# OBRAS HIDRAULICAS - INGENIERIA DEL AGUA > Puentes >  Viaducto de Millau

## F. Lázaro

Fuente: http://franceguidetv.com/videos/viaducto_millau.jpg

*El viaducto de Millau, en Aveyron (Francia), es el puente más alto del mundo*. Inaugurado el 14 de diciembre de 2004 tras 36 meses de trabajos de construcción, la *estructura alcanza una altura máxima de 343 metros sobre el río Tarn*, y una longitud de 2.460 m.

Está constituido por ocho tramos de tablero de acero, que se apoyan sobre siete pilares de hormigón. La calzada pesa 36.000 toneladas y se extiende a lo largo de 2.460 metros, siendo su ancho de 32 m y su espesor a 4,3 m. Los 6 tramos interiores del viaducto tienen 342 m, mientras que los dos extremos miden 204 m. La autopista tiene una leve pendiente del 3%, descendente en dirección norte-sur, y se curva en una sección plana con un radio de 20 km. Esto último se hizo con la intención de dar una mejor visibilidad a los automovilistas.
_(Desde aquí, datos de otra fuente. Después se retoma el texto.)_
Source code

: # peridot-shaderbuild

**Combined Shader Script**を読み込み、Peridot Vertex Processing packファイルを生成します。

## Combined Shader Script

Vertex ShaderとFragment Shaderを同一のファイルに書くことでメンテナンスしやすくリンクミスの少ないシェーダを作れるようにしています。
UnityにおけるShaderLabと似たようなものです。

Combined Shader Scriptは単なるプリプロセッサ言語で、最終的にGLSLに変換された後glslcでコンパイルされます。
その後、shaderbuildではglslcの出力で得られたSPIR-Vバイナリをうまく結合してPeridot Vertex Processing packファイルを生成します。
Tiene dos carriles de tránsito en cada dirección.


Fuente: http://upload.wikimedia.org/wikipedi...-Elevation.svg

*Vista aérea y a los mandos de un Ferrari del viaducto de Millau*
[ame]http://www.youtube.com/watch?v=WDRNKP0IJv8&feature=related[/ame]

*Historia*

En 1987 comenzaron los estudios preliminares del trazado con el propósito de unir la Meseta calcárea de Larzac, en el sur, y la Meseta calcárea Roja, al norte, y de esta manera evitar el difícil tramo del Tarn y la travesía de Millau, famoso por sus atascos estivales.
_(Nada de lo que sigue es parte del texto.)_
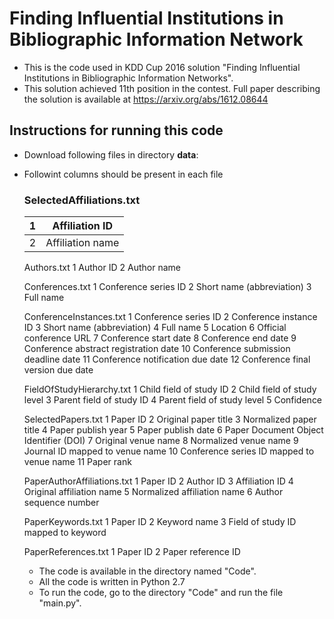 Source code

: # Finding Influential Institutions in Bibliographic Information Network
- This is the code used in KDD Cup 2016 solution "Finding Influential Institutions in Bibliographic Information Networks".
- This solution achieved 11th position in the contest. Full paper describing the solution is available at https://arxiv.org/abs/1612.08644


## Instructions for running this code
- Download following files in directory **data**:
- Followint columns should be present in each file

    ### SelectedAffiliations.txt
    |1|Affiliation ID|
    |-|--------------|
    |2|Affiliation name|

    Authors.txt
    1	Author ID
    2	Author name

    Conferences.txt
    1	Conference series ID
    2	Short name (abbreviation)
    3	Full name

    ConferenceInstances.txt
    1	Conference series ID
    2	Conference instance ID
    3	Short name (abbreviation)
    4	Full name
    5	Location
    6	Official conference URL
    7	Conference start date
    8	Conference end date
    9	Conference abstract registration date
    10	Conference submission deadline date
    11	Conference notification due date
    12	Conference final version due date

    FieldOfStudyHierarchy.txt
    1	Child field of study ID
    2	Child field of study level
    3	Parent field of study ID
    4	Parent field of study level
    5	Confidence

    SelectedPapers.txt
    1	Paper ID
    2	Original paper title
    3	Normalized paper title
    4	Paper publish year
    5	Paper publish date 
    6	Paper Document Object Identifier (DOI)
    7	Original venue name
    8	Normalized venue name
    9	Journal ID mapped to venue name
    10	Conference series ID mapped to venue name
    11	Paper rank

    PaperAuthorAffiliations.txt
    1	Paper ID
    2	Author ID
    3	Affiliation ID 
    4	Original affiliation name
    5	Normalized affiliation name
    6	Author sequence number

    PaperKeywords.txt
    1	Paper ID
    2	Keyword name
    3	Field of study ID mapped to keyword

    PaperReferences.txt
    1	Paper ID
    2	Paper reference ID

    -  The code is available in the directory named "Code".
    -  All the code is written in Python 2.7
    -  To run the code, go to the directory "Code" and run the file "main.py".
Durante los estudios preliminares se consideraron cuatro opciones:

1.- Rodear Millau por el este, lo cual requeriría dos grandes puentes sobre el Tarn y el Dourbie.
2.- Rodear Millau por el oeste, recorriendo un total de 12 km, lo cual requeriría la construcción de cuatro puentes.
3.- Seguir el trazado de la Ruta Nacional 9, lo cual brindaría un buen acceso a Millau pero implicaría dificultades técnicas, además de atravesar la población.
4.- Atravesar el valle por el medio.

Esta cuarta opción fue la elegida por el gobierno el 28 de junio de 1989. A su vez, contemplaba dos posibilidades diferentes: la solución elevada, y la solución baja, que implicaría la construcción de un puente de 200 m para atravesar el Tarn, seguido de un viaducto de 2.300 m extendido con un túnel del lado de Larzac. Tras largos estudios de viabilidad, la solución baja fue descartada por su mayor costo, el impacto ambiental y porque la distancia para los conductores sería mayor.

Una vez decidido que la solución sería la elevada, cinco grupos de arquitectos e ingenieros trabajaron en forma simultánea en busca de una solución técnica. Éstos elaboraron varias propuestas en torno a diferentes soluciones técnicas sugeridas: puentes atirantados, puentes en arco, puentes de vanos continuos, puentes colgantes…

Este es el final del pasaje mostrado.